Apparently, the problem is that the Pentagon uses “a tangle” of accounting programs that can’t talk to each other. “ ‘It’s like if every electrical socket in the Pentagon had a different shape and voltage,’ says a former defense official who until recently led efforts to modernize defense accounting.” (The quotes here are from a series of three Reuters articles. I won’t include separate links. Follow the link above and you’ll find them all.)

Record keeping, as Reuters puts it, is “rife with made-up numbers to cover lost or missing information.”

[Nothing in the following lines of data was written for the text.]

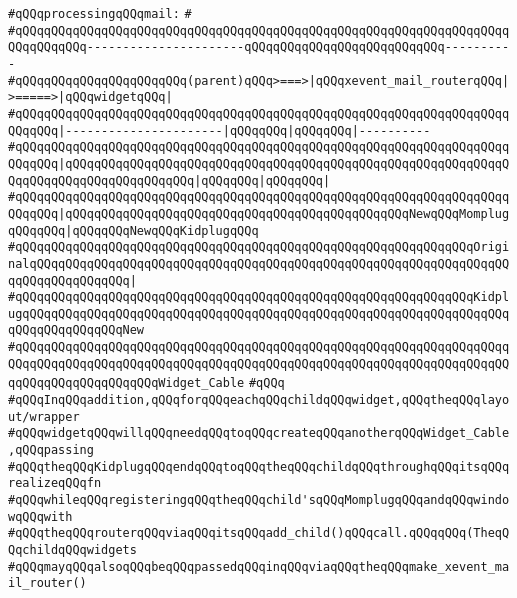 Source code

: \verb|#qQQqprocessingqQQqmail:|\newline
\verb|#|\newline
\verb|#qQQqqQQqqQQqqQQqqQQqqQQqqQQqqQQqqQQqqQQqqQQqqQQqqQQqqQQqqQQqqQQqqQQqqQQqqQQqqQQq----------------------qQQqqQQqqQQqqQQqqQQqqQQqqQQq----------|\newline
\verb|#qQQqqQQqqQQqqQQqqQQqqQQq(parent)qQQq>===>|\verb#|qQQqxevent_mail_routerqQQq|>=====>|qQQqwidgetqQQq|#\newline
\verb|#qQQqqQQqqQQqqQQqqQQqqQQqqQQqqQQqqQQqqQQqqQQqqQQqqQQqqQQqqQQqqQQqqQQqqQQqqQQq|\verb#|----------------------|qQQqqQQq|qQQqqQQq|----------#\newline
\verb|#qQQqqQQqqQQqqQQqqQQqqQQqqQQqqQQqqQQqqQQqqQQqqQQqqQQqqQQqqQQqqQQqqQQqqQQqqQQq|\verb#|qQQqqQQqqQQqqQQqqQQqqQQqqQQqqQQqqQQqqQQqqQQqqQQqqQQqqQQqqQQqqQQqqQQqqQQqqQQqqQQqqQQqqQQq|qQQqqQQq|qQQqqQQq|#\newline
\verb|#qQQqqQQqqQQqqQQqqQQqqQQqqQQqqQQqqQQqqQQqqQQqqQQqqQQqqQQqqQQqqQQqqQQqqQQqqQQq|\verb#|qQQqqQQqqQQqqQQqqQQqqQQqqQQqqQQqqQQqqQQqqQQqqQQqNewqQQqMomplugqQQqqQQq|qQQqqQQqNewqQQqKidplugqQQq#\newline
\verb|#qQQqqQQqqQQqqQQqqQQqqQQqqQQqqQQqqQQqqQQqqQQqqQQqqQQqqQQqqQQqqQQqOriginalqQQqqQQqqQQqqQQqqQQqqQQqqQQqqQQqqQQqqQQqqQQqqQQqqQQqqQQqqQQqqQQqqQQqqQQqqQQqqQQqqQQq|\verb#|#\newline
\verb|#qQQqqQQqqQQqqQQqqQQqqQQqqQQqqQQqqQQqqQQqqQQqqQQqqQQqqQQqqQQqqQQqKidplugqQQqqQQqqQQqqQQqqQQqqQQqqQQqqQQqqQQqqQQqqQQqqQQqqQQqqQQqqQQqqQQqqQQqqQQqqQQqqQQqqQQqNew|\newline
\verb|#qQQqqQQqqQQqqQQqqQQqqQQqqQQqqQQqqQQqqQQqqQQqqQQqqQQqqQQqqQQqqQQqqQQqqQQqqQQqqQQqqQQqqQQqqQQqqQQqqQQqqQQqqQQqqQQqqQQqqQQqqQQqqQQqqQQqqQQqqQQqqQQqqQQqqQQqqQQqqQQqWidget_Cable|\newline
\verb|#qQQq|\newline
\verb|#qQQqInqQQqaddition,qQQqforqQQqeachqQQqchildqQQqwidget,qQQqtheqQQqlayout/wrapper|\newline
\verb|#qQQqwidgetqQQqwillqQQqneedqQQqtoqQQqcreateqQQqanotherqQQqWidget_Cable,qQQqpassing|\newline
\verb|#qQQqtheqQQqKidplugqQQqendqQQqtoqQQqtheqQQqchildqQQqthroughqQQqitsqQQqrealizeqQQqfn|\newline
\verb|#qQQqwhileqQQqregisteringqQQqtheqQQqchild'sqQQqMomplugqQQqandqQQqwindowqQQqwith|\newline
\verb|#qQQqtheqQQqrouterqQQqviaqQQqitsqQQqadd_child()qQQqcall.qQQqqQQq(TheqQQqchildqQQqwidgets|\newline
\verb|#qQQqmayqQQqalsoqQQqbeqQQqpassedqQQqinqQQqviaqQQqtheqQQqmake_xevent_mail_router()|\newline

That leaves the military storing physical object that are out of date and buying new ones it doesn’t need because it has no idea what it needs. It has “a backlog of more than half a trillion dollars in unaudited contracts with outside vendors; how much of that money paid for actual goods and services delivered isn’t known.”

When it comes to veterans and serving personnel, in some cases they aren’t being paid what they’re owed. In others, they’re overpaid and then the overpayment is clawed back all at once. Or an amount they haven’t been overpaid is clawed back because some computer system somewhere thinks it was overpaid, so poof, the income a vet had every reason to rely on stops coming. In a case Reuters followed (a mistaken claw-back), no explanation was offered until Reuters got involved, at which point—surely this wasn’t connected—the mistake was corrected.

In fairness, the Pentagon has tried to fix the problems but ended up making them worse.

“In 2000, the Navy began work on four separate projects to handle finances, supplies, maintenance of equipment and contracting. Instead, the systems took on overlapping duties that each performed in different ways, using different formats for the same data. Five years later, the GAO said, ‘These efforts were failures. . . . $1 billion was largely wasted.’ ”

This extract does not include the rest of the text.